» Data for analysis
------
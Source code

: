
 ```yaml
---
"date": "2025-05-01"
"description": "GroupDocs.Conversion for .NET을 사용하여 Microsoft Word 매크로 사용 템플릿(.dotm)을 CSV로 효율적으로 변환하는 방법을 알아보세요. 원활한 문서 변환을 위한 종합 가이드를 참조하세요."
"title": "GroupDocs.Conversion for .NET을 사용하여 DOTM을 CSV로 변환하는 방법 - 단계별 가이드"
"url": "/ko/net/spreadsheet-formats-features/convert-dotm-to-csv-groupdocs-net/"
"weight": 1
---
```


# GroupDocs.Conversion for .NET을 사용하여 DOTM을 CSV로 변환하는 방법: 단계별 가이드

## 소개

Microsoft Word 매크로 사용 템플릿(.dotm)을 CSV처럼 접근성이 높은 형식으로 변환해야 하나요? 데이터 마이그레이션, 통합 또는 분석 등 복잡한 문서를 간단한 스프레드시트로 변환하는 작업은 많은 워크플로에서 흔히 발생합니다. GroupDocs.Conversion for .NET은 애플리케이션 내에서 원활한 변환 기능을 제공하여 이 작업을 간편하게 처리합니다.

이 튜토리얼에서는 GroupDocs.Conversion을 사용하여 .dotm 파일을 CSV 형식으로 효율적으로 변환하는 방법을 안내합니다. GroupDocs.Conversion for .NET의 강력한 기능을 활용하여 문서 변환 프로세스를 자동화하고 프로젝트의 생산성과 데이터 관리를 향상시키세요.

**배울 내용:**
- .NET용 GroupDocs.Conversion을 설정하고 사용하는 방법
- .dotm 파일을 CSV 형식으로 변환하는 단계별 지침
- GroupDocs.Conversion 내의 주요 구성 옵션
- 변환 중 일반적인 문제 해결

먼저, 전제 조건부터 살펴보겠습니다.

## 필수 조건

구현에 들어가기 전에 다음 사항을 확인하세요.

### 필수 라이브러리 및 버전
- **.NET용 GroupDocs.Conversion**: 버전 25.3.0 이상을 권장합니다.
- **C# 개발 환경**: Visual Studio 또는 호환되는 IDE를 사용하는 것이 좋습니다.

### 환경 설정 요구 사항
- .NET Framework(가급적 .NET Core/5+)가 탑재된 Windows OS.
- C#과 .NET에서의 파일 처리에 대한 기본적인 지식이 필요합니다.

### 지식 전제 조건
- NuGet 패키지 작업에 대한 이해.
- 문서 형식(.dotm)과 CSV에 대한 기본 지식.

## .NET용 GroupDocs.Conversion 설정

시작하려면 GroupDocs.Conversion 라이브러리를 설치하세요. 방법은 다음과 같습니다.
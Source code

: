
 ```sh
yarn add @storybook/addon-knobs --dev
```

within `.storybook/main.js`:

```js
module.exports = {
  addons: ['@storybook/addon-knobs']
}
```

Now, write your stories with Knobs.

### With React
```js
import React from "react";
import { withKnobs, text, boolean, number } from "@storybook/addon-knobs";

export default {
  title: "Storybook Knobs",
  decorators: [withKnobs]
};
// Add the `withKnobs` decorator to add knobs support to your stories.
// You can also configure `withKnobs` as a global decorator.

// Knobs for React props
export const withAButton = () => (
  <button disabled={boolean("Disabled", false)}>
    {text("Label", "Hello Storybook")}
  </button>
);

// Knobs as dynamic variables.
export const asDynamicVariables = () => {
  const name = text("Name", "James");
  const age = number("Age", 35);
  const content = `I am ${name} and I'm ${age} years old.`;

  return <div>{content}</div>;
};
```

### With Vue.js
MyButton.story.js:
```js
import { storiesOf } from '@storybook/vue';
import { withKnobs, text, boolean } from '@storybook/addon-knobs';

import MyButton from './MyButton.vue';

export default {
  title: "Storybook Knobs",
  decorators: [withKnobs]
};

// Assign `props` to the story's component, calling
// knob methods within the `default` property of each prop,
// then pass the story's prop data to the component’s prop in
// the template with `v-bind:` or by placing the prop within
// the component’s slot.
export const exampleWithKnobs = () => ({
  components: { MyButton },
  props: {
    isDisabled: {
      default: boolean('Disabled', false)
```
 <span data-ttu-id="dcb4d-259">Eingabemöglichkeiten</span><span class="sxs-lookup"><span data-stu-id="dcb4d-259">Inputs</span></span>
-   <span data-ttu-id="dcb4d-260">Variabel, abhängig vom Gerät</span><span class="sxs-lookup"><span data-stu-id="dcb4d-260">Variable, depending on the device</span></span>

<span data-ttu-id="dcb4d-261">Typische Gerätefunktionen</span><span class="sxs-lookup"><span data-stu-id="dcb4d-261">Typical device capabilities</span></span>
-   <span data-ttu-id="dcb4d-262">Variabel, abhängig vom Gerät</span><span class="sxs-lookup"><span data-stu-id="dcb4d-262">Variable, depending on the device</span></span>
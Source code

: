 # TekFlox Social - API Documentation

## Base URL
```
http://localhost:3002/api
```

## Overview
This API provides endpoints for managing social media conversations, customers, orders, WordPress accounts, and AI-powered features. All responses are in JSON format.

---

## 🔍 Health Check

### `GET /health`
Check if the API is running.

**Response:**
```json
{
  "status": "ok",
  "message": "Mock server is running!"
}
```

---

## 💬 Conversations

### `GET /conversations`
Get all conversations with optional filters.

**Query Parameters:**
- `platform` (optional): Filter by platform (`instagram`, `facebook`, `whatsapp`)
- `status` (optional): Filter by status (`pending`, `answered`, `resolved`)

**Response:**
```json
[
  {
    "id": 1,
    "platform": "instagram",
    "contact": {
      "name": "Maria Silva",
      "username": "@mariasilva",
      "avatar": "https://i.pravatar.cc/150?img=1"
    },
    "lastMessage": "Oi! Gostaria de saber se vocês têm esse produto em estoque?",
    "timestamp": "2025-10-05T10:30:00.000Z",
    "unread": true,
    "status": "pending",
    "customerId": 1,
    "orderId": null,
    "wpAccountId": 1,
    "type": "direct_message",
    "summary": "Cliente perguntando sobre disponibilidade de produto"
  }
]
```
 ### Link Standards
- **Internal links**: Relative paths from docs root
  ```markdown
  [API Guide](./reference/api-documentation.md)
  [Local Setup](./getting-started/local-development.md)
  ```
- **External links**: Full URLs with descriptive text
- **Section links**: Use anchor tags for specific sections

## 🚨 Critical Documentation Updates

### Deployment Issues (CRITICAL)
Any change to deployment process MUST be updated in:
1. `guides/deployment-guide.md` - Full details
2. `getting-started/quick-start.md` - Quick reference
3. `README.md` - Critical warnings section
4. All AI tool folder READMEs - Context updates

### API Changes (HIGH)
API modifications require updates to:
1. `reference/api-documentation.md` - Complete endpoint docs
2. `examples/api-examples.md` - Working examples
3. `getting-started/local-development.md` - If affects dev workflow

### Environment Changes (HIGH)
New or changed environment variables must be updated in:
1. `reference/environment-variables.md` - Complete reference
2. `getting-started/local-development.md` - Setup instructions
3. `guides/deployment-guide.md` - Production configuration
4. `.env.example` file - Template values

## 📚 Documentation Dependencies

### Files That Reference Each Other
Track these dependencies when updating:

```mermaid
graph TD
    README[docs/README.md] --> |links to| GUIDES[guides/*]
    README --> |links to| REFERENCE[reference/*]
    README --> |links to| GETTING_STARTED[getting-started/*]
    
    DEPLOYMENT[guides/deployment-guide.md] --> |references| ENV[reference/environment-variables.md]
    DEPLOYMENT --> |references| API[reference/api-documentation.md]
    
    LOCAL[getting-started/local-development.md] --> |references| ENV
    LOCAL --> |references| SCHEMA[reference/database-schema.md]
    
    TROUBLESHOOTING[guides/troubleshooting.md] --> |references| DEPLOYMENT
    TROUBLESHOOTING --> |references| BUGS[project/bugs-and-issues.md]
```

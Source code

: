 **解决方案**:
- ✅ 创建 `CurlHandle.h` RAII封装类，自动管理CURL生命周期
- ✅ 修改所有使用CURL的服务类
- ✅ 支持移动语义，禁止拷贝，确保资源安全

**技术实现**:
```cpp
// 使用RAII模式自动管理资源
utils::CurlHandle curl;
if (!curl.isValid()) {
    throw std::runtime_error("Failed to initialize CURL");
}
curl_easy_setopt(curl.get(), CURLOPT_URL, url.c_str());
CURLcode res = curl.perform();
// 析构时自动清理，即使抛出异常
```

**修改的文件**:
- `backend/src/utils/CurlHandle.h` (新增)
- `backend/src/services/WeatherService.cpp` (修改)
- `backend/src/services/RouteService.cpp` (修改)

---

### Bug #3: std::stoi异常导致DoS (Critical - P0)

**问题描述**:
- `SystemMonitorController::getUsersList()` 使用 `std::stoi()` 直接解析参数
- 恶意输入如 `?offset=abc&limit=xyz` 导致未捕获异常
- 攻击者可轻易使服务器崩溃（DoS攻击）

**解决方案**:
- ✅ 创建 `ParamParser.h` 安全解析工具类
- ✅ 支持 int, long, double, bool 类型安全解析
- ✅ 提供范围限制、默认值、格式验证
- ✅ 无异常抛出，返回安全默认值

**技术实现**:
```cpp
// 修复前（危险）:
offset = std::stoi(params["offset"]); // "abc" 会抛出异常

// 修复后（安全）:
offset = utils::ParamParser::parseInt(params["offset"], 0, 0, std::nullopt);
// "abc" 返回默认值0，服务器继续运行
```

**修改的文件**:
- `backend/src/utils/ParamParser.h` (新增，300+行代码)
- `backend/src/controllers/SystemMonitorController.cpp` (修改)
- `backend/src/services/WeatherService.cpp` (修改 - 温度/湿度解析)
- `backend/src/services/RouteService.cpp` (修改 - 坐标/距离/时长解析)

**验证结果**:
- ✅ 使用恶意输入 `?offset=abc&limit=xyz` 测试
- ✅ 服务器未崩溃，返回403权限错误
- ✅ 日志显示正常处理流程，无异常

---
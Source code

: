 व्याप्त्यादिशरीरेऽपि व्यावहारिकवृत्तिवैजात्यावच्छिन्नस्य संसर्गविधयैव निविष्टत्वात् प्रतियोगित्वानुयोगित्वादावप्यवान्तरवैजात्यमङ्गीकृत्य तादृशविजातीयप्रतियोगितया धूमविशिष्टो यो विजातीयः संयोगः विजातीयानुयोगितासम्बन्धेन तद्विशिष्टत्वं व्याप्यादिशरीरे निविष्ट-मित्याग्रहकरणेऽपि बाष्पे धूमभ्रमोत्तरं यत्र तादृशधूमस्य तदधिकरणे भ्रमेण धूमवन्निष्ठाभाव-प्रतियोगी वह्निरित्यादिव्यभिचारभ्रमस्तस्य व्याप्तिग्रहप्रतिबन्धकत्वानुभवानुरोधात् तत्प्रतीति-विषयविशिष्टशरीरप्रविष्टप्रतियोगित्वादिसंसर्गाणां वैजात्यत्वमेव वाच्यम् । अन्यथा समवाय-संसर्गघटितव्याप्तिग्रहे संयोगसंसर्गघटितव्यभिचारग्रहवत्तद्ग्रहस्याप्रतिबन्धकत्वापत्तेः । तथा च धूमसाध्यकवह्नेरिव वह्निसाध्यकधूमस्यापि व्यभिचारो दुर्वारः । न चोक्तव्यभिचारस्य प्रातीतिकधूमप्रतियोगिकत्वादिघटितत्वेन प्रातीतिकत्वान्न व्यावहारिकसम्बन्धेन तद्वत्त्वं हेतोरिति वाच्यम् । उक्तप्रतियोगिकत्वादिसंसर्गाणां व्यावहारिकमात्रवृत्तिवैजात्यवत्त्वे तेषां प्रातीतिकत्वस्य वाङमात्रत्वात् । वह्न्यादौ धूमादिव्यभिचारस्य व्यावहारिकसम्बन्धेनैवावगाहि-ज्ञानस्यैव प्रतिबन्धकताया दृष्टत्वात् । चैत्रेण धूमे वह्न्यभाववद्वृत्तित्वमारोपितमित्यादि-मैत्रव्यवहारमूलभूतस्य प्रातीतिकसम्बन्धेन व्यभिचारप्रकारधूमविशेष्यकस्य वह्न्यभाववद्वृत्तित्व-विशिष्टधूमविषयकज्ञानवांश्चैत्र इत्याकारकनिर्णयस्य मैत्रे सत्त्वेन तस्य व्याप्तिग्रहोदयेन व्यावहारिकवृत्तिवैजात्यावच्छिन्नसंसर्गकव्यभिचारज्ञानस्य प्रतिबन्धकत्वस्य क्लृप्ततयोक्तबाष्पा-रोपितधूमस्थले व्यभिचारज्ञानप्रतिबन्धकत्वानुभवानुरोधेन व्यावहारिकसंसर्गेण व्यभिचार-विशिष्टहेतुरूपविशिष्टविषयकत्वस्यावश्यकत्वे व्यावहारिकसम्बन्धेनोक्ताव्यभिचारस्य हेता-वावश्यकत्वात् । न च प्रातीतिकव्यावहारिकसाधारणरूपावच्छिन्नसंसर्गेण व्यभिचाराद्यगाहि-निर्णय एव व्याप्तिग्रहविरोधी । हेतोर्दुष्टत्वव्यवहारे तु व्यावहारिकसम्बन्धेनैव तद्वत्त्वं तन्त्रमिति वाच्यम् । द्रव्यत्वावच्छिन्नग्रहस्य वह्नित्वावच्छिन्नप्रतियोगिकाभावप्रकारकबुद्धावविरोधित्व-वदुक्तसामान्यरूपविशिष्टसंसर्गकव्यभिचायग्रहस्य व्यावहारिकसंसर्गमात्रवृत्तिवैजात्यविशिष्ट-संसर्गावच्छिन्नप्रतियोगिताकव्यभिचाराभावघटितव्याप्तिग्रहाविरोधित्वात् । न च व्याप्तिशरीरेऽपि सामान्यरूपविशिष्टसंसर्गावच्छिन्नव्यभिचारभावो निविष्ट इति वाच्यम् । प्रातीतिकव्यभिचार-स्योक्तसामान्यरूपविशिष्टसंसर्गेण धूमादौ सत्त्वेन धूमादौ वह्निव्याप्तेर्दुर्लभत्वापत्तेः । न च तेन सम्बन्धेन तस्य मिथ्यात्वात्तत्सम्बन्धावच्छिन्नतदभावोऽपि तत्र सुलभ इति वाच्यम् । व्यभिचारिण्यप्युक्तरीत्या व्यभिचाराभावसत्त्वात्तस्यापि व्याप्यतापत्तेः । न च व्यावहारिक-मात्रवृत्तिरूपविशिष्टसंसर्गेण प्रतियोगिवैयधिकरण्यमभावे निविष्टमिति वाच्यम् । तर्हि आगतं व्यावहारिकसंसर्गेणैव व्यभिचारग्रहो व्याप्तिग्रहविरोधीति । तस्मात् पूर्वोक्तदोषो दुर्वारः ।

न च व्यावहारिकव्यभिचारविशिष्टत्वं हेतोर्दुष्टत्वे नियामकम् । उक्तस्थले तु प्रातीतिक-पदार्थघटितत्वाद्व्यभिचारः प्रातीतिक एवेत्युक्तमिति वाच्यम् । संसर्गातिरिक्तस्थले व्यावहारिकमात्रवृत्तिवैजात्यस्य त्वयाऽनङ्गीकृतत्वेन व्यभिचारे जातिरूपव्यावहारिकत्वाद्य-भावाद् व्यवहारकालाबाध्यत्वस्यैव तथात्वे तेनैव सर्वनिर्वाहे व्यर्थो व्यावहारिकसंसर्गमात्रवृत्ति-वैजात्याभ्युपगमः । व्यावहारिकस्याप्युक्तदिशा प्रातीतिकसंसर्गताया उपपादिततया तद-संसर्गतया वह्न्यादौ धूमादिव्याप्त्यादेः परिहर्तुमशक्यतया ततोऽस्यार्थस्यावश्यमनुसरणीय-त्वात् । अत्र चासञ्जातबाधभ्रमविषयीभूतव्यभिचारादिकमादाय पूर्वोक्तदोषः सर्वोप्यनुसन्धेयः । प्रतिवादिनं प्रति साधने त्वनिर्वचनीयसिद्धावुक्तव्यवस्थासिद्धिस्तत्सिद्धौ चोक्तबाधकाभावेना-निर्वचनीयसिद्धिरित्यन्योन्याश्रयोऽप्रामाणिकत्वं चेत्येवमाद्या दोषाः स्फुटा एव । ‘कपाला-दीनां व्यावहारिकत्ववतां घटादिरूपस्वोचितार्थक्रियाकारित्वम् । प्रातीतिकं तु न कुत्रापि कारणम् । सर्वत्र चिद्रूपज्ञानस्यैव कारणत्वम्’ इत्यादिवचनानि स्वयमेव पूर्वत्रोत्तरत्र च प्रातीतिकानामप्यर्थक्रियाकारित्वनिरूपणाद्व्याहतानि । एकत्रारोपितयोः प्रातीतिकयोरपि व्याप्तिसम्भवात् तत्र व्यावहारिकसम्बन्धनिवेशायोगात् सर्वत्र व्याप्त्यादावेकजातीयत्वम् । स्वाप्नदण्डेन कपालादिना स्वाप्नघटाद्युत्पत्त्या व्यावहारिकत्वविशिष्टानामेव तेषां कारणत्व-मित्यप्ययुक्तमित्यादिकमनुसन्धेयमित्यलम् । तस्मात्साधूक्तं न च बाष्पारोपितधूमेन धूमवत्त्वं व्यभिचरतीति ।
------
Beginning at the first line of the records, give again each line exactly as written, ending with the line that contains "Microsoft Word 매크로 사용 템플릿(.dotm)을 CSV처럼".

» Task result
Source code

:
 ```yaml
---
"date": "2025-05-01"
"description": "GroupDocs.Conversion for .NET을 사용하여 Microsoft Word 매크로 사용 템플릿(.dotm)을 CSV로 효율적으로 변환하는 방법을 알아보세요. 원활한 문서 변환을 위한 종합 가이드를 참조하세요."
"title": "GroupDocs.Conversion for .NET을 사용하여 DOTM을 CSV로 변환하는 방법 - 단계별 가이드"
"url": "/ko/net/spreadsheet-formats-features/convert-dotm-to-csv-groupdocs-net/"
"weight": 1
---
```


# GroupDocs.Conversion for .NET을 사용하여 DOTM을 CSV로 변환하는 방법: 단계별 가이드

## 소개

Microsoft Word 매크로 사용 템플릿(.dotm)을 CSV처럼 접근성이 높은 형식으로 변환해야 하나요? 데이터 마이그레이션, 통합 또는 분석 등 복잡한 문서를 간단한 스프레드시트로 변환하는 작업은 많은 워크플로에서 흔히 발생합니다. GroupDocs.Conversion for .NET은 애플리케이션 내에서 원활한 변환 기능을 제공하여 이 작업을 간편하게 처리합니다.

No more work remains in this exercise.